- [INSTRUCTIONS FOR THE TASK] Output the listing below verbatim, without images.

- [MATERIAL SUPPLIED]
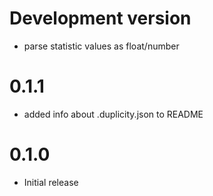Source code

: # Development version

- parse statistic values as float/number

# 0.1.1

- added info about .duplicity.json to README

# 0.1.0

- Initial release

- [YOUR RESPONSE]
Source code

: # Development version

- parse statistic values as float/number

# 0.1.1

- added info about .duplicity.json to README

# 0.1.0

- Initial release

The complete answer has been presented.